42. La mesa de la Palabra lleva naturalmente a la mesa del Pan eucarístico y prepara a la comunidad a vivir sus múltiples dimensiones, que en la Eucaristía dominical tienen un carácter de particular solemnidad. En el ambiente festivo del encuentro de toda la comunidad en el « día del Señor », la Eucaristía se presenta, de un modo más visible que en otros días, como la gran « acción de gracias », con la cual la Iglesia, llena del Espíritu, se dirige al Padre, uniéndose a Cristo y haciéndose voz de toda la humanidad. El ritmo semanal invita a recordar con complacencia los acontecimientos de los días transcurridos recientemente, para comprenderlos a la luz de Dios y darle gracias por sus innumerables dones, glorificándole « por Cristo, con él y en él, [...] en la unidad del Espíritu Santo ». De este modo la comunidad cristiana toma conciencia nuevamente del hecho de que todas las cosas han sido creadas por medio de Cristo (cf. Col 1,16; Jn 1,3) y, en él, que vino en forma de siervo para compartir y redimir nuestra condición humana, fueron recapituladas (cf. Ef 1,10), para ser ofrecidas al Padre, de quien todo recibe su origen y vida. En fin, al adherirse con su « Amén » a la doxología eucarística, el Pueblo de Dios se proyecta en la fe y la esperanza hacia la meta escatológica, cuando Cristo « entregue a Dios Padre el Reino [...] para que Dios sea todo en todo » (1 Co 15,24.28).

43. Este movimiento « ascendente » es propio de toda celebración eucarística y hace de ella un acontecimiento gozoso, lleno de reconocimiento y esperanza, pero se pone particularmente de relieve en la Misa dominical, por su especial conexión con el recuerdo de la resurrección. Por otra parte, esta alegría « eucarística », que « levanta el corazón », es fruto del « movimiento descendente » de Dios hacia nosotros y que permanece grabado perennemente en la esencia sacrificial de la Eucaristía, celebración y expresión suprema del misterio de la kénosis, es decir, del abajamiento por el que Cristo « se humilló a sí mismo, obedeciendo hasta la muerte y muerte de cruz » (Flp 2,8).
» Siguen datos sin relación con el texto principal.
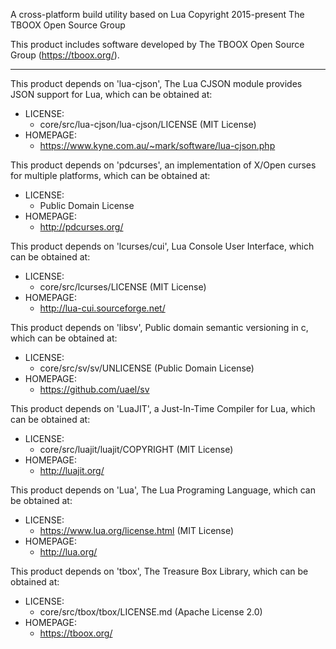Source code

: A cross-platform build utility based on Lua
Copyright 2015-present The TBOOX Open Source Group

This product includes software developed by The TBOOX Open Source Group (https://tboox.org/).

-------------------------------------------------------------------------------

This product depends on 'lua-cjson', The Lua CJSON module provides JSON support for Lua,
which can be obtained at:

  * LICENSE:
    * core/src/lua-cjson/lua-cjson/LICENSE (MIT License)
  * HOMEPAGE:
    * https://www.kyne.com.au/~mark/software/lua-cjson.php

This product depends on 'pdcurses', an implementation of X/Open curses for multiple platforms,
which can be obtained at:

  * LICENSE:
    * Public Domain License
  * HOMEPAGE:
    * http://pdcurses.org/

This product depends on 'lcurses/cui', Lua Console User Interface,
which can be obtained at:

  * LICENSE:
    * core/src/lcurses/LICENSE (MIT License)
  * HOMEPAGE:
    * http://lua-cui.sourceforge.net/

This product depends on 'libsv', Public domain semantic versioning in c,
which can be obtained at:

  * LICENSE:
    * core/src/sv/sv/UNLICENSE (Public Domain License)
  * HOMEPAGE:
    * https://github.com/uael/sv

This product depends on 'LuaJIT', a Just-In-Time Compiler for Lua,
which can be obtained at:

  * LICENSE:
    * core/src/luajit/luajit/COPYRIGHT (MIT License)
  * HOMEPAGE:
    * http://luajit.org/

This product depends on 'Lua', The Lua Programing Language,
which can be obtained at:

  * LICENSE:
    * https://www.lua.org/license.html (MIT License)
  * HOMEPAGE:
    * http://lua.org/

This product depends on 'tbox', The Treasure Box Library,
which can be obtained at:

  * LICENSE:
    * core/src/tbox/tbox/LICENSE.md (Apache License 2.0)
  * HOMEPAGE:
    * https://tboox.org/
En efecto, la Misa es la viva actualización del sacrificio de la Cruz. Bajo las especies de pan y vino, sobre las que se ha invocado la efusión del Espíritu Santo, que actúa con una eficacia del todo singular en las palabras de la consagración, Cristo se ofrece al Padre con el mismo gesto de inmolación con que se ofreció en la cruz. « En este divino sacrificio, que se realiza en la Misa, este mismo Cristo, que se ofreció a sí mismo una vez y de manera cruenta sobre el altar de la cruz, es contenido e inmolado de manera incruenta ».(70) A su sacrificio Cristo une el de la Iglesia: « En la Eucaristía el sacrificio de Cristo es también el sacrificio de los miembros de su Cuerpo. La vida de los fieles, su alabanza, su sufrimiento, su oración y su trabajo se unen a los de Cristo y a su total ofrenda, y adquieren así un valor nuevo ».(71) Esta participación de toda la comunidad asume un particular relieve en el encuentro dominical, que permite llevar al altar la semana transcurrida con las cargas humanas que la han caracterizado.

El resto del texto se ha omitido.